I would appreciate some feedback from anyone who has lived in Aspe for some time.

What we would like to know is :-

Weather and temperatures - all year around.

Humidity levels - as compared to living nearer to the coast.

Mosquitos - problem or not!

Distance/time to Alicante Airport and the coast.

Distance/time to Elche.

General comments as regards facilities and quality of life also very welcome!!!

Many Thanks


----------



## MaidenScotland (Jun 6, 2009)

IMP said:


> I would appreciate some feedback from anyone who has lived in Aspe for some time.
> 
> What we would like to know is :-
> 
> ...




Hi

I have a house in Novelda and my daughter lives in Monforte but Aspe is only 10 minutes or so from us.
Hot in summer and can be cold in winter.
Humidity.. it was horrendous last week.. 80% some days.
Airport.. about 25 minutes, same for Elche. 


Maiden


----------



## IMP (Jun 1, 2011)

*Aspe*



MaidenScotland said:


> Hi
> 
> I have a house in Novelda and my daughter lives in Monforte but Aspe is only 10 minutes or so from us.
> Hot in summer and can be cold in winter.
> ...


Many Thanks for info.

When you say "cold in Winter" how cold does it actually get, day and night? We currently live in a mountain village, at 860 metres - south of Granada. It does get down to minus 10 some nights in Winter - although can be 14-16 during the days. This is obviously a concern, with the lack of insulation on most Spanish houses.

However, the altitude means low humidity and no mosquitos here!

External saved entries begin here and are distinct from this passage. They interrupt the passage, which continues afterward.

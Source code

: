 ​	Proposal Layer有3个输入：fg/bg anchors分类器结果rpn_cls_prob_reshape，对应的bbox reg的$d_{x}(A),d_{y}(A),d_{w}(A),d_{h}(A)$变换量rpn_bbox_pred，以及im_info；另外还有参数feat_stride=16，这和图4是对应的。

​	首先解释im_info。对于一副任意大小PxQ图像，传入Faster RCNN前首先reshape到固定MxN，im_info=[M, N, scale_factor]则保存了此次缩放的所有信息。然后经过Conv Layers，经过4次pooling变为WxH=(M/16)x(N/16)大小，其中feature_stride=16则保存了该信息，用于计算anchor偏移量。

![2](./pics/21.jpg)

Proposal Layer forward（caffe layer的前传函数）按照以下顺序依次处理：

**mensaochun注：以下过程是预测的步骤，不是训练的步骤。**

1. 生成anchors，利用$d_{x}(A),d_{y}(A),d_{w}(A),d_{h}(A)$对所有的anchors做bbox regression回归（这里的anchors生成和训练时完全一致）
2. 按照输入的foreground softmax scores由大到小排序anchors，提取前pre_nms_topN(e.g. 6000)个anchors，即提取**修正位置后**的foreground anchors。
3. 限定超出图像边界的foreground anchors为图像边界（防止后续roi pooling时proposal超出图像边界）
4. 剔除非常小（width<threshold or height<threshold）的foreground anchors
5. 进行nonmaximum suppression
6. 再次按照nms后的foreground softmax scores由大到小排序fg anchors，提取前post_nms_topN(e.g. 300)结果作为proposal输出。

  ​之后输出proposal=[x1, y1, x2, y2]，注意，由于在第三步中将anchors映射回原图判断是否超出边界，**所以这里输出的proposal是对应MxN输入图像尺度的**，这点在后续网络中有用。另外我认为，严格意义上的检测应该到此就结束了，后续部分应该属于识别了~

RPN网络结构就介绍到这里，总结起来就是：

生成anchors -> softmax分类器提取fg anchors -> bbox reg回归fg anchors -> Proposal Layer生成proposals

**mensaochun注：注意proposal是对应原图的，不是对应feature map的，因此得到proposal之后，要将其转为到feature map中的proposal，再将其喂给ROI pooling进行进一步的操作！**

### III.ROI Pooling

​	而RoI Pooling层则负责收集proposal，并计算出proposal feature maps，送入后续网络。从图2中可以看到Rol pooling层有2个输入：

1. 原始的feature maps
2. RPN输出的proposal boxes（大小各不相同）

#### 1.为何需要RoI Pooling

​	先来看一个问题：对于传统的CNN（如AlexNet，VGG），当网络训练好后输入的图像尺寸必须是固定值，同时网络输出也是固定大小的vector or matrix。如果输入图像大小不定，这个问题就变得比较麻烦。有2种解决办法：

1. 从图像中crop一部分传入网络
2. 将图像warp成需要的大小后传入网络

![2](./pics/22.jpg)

We are considering house hunting in Aspe, but would appreciate as much specific advice as possible before we do so.

Regards


----------



## xabiaxica (Jun 23, 2009)

IMP said:


> Many Thanks for info.
> 
> When you say "cold in Winter" how cold does it actually get, day and night? We currently live in a mountain village, at 860 metres - south of Granada. It does get down to minus 10 some nights in Winter - although can be 14-16 during the days. This is obviously a concern, with the lack of insulation on most Spanish houses.
> 
> ...


have a look at this Weather Forecast Aspe, Spain | Aspe Weather | Wunderground

if you scroll down there's an almanac & high/low history


----------